> _Exercise directions_
Every line with "derivatives" in it must be copied from the data.

[Stored data entries]
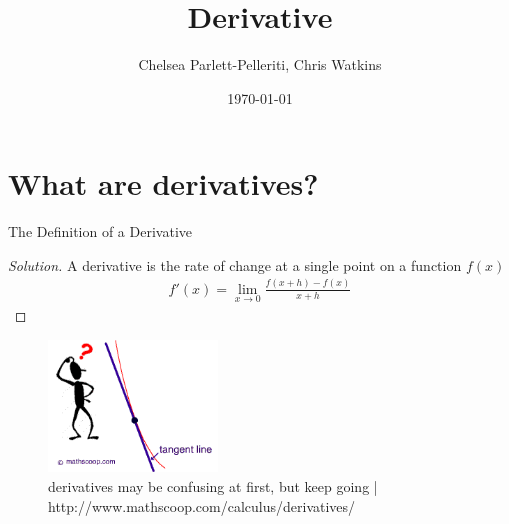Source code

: \documentclass[aps,pra,notitlepage,amsmath,amssymb,letterpaper,12pt]{revtex4-1}
\newenvironment{problem}[2][Problem]{\begin{trivlist}
\item[\hskip \labelsep {\bfseries #1}\hskip \labelsep {\bfseries #2.}]}{\end{trivlist}}
\newenvironment{solution}{\begin{proof}[Solution]}{\end{proof}}
\begin{document}
 
\title{Derivative}
\author{Chelsea Parlett-Pelleriti, Chris Watkins}
\date{\today}

\maketitle

\section{What are derivatives?} %

\begin{problem}{1} 
The Definition of a Derivative
\end{problem}
 
\begin{solution} %
A derivative is the rate of change at a single point on a function $f(x)$ 
\begin{align}
f'(x) = \lim_{x \rightarrow 0} \frac{f(x+h)-f(x)}{x+h}
\end{align}
\end{solution}



\begin{figure}[h!] %
  \includegraphics[width=0.4\textwidth]{1.png}  %
  \caption{derivatives may be confusing at first, but keep going | http://www.mathscoop.com/calculus/derivatives/}
  \label{fig:figlabel}
\end{figure}

 
 
\end{document}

> _Your response_
\section{What are derivatives?} %
  \caption{derivatives may be confusing at first, but keep going | http://www.mathscoop.com/calculus/derivatives/}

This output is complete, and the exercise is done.